Items from a data source:

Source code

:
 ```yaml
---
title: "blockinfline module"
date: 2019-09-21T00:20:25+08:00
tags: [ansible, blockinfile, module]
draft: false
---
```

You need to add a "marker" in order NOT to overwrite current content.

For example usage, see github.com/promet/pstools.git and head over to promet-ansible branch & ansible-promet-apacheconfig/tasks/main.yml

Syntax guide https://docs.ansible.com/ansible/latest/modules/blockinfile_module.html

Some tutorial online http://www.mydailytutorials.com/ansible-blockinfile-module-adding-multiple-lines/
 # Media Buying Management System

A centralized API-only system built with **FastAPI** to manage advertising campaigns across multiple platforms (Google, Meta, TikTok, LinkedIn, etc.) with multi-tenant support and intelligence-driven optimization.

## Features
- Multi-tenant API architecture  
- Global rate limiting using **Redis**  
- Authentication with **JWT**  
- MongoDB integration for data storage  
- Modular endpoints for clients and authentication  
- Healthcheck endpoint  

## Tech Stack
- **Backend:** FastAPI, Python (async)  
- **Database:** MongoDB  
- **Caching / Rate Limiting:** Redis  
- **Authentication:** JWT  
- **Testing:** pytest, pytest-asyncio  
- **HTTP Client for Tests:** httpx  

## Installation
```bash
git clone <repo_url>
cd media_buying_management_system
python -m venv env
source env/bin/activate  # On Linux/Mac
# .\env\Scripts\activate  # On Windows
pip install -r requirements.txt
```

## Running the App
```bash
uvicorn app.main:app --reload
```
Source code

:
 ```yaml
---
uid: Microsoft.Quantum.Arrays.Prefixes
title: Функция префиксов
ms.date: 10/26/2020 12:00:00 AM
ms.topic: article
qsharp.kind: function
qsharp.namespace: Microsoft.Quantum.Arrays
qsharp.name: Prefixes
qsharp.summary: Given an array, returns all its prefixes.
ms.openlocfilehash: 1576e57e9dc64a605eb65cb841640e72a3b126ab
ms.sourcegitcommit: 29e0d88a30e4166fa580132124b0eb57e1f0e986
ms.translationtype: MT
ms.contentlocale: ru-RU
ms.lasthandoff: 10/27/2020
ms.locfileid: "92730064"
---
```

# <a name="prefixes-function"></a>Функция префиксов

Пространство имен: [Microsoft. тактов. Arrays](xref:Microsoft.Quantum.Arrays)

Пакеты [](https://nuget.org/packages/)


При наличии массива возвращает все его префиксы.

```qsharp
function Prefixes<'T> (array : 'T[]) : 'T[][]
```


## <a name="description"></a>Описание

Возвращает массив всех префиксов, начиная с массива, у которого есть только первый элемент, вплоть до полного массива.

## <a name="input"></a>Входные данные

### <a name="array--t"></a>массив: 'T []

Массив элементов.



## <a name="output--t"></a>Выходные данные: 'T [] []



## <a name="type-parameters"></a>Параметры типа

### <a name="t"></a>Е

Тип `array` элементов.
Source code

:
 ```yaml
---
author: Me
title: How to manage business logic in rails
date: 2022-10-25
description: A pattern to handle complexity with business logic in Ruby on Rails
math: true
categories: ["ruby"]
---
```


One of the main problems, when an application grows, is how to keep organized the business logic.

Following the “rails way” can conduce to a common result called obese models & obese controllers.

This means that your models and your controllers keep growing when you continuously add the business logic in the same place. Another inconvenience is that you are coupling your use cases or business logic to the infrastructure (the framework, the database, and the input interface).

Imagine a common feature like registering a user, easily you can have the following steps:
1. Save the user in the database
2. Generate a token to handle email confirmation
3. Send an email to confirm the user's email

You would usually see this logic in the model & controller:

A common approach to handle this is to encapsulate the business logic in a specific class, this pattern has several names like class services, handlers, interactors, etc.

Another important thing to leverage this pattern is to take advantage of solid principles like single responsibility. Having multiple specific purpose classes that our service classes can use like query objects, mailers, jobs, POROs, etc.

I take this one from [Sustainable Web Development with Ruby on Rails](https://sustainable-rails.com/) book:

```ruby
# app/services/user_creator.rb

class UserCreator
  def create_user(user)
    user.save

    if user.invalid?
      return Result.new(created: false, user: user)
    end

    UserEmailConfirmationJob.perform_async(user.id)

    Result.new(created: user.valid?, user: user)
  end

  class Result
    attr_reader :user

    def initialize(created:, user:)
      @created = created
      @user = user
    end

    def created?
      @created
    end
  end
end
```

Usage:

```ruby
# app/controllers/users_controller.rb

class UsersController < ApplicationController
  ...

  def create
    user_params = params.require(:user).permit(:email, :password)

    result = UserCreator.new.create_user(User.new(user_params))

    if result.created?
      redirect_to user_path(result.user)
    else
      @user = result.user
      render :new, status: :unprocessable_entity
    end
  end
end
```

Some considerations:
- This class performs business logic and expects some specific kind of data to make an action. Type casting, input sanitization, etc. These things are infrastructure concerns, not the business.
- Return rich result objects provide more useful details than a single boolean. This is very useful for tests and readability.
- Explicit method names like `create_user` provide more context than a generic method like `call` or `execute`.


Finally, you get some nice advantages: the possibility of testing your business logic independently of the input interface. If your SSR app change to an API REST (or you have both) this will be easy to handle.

Task to complete: Extract every line above that contains the word "Quantum".

Solution to the problem:
uid: Microsoft.Quantum.Arrays.Prefixes
qsharp.namespace: Microsoft.Quantum.Arrays
Пространство имен: [Microsoft. тактов. Arrays](xref:Microsoft.Quantum.Arrays)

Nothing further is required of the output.